Investment Strategies

Institutional Investors Raise Cash Holdings In August Amid Cautious Mood

Editorial Staff 11 September 2023

Institutional Investors Raise Cash Holdings In August Amid Cautious Mood

The data, from actual transactions that investors engage in, suggests that economic and market uncertainties have encouraged them to park assets into cash.

Institutional investors cut their risk appetite in August, with cash allocations rising to 20.1 per cent, the largest in more than a year, according to a barometer of buying and selling activity from State Street.

The State Street Risk Appetite Index found that higher appetite for some cyclical equities and evidence of lower equity borrowings, was offset by continued defensive behavior in fixed income and a return of defensive behavior in foreign exchange markets, in particular the resumption of dollar buying. This marked a reduction in risk appetite following a more positive outlook in July, State Street said. 

The rise in exposure to cash came largely at the expense of investors’ overall allocation to equities where the share of equities in long-term investor portfolios fell to 51.6 per cent in August from 53.2 per cent in July, the report said. 

“There was good and bad news from investor behavior in August. The large jump in allocations to cash reflects continued uncertainty surrounding the market outlook along with the lingering risks of concurrent declines in equity and bond markets that so dogged returns last year,” Michael Metcalfe, head of Macro Strategy at State Street Global Markets, said.

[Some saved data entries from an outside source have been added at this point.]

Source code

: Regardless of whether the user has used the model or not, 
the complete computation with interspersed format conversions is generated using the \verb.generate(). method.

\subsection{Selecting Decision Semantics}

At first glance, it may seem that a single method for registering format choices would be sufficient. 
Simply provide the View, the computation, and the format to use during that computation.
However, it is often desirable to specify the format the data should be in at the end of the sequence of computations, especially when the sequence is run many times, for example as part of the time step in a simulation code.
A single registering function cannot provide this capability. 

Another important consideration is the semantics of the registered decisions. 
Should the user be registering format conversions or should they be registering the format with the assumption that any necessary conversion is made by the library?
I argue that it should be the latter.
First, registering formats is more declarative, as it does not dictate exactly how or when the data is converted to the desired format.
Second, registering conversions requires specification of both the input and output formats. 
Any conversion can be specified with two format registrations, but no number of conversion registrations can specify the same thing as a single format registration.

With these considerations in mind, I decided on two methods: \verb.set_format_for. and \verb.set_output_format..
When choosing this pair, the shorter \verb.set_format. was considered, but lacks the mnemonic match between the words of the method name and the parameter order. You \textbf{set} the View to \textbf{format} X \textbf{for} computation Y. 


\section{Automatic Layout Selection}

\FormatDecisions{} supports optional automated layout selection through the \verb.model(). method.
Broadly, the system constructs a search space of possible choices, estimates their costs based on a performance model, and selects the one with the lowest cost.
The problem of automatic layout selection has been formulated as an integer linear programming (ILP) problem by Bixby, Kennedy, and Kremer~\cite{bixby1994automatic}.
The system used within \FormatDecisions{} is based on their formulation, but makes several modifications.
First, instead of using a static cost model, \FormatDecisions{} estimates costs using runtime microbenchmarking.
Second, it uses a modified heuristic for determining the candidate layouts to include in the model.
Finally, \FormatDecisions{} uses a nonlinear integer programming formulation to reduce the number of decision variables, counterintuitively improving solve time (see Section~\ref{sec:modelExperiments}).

“Better news on US growth is nevertheless helping investor sentiment. We saw more robust demand and less short of the most cyclically exposed stocks, which may also have played a role in improved long-term investor demand for the US dollar in August,” he continued. “However, the news on growth was less promising outside of the US: Europe’s recession appears to have arrived and long-term investors have returned to selling European equities, where demand for German equities sunk to a six-month low. In Asia-Pacific, China’s recovery continues to disappoint as does the policy response, which is keeping appetite for commodity-linked countries and currencies suppressed, along with Pacific ex-Japan equities,” Metcalfe added.

The Risk Appetite Index is derived from measuring investor flows in 22 different dimensions of risk across equities, FX, fixed income, commodity-linked assets and asset allocation trends.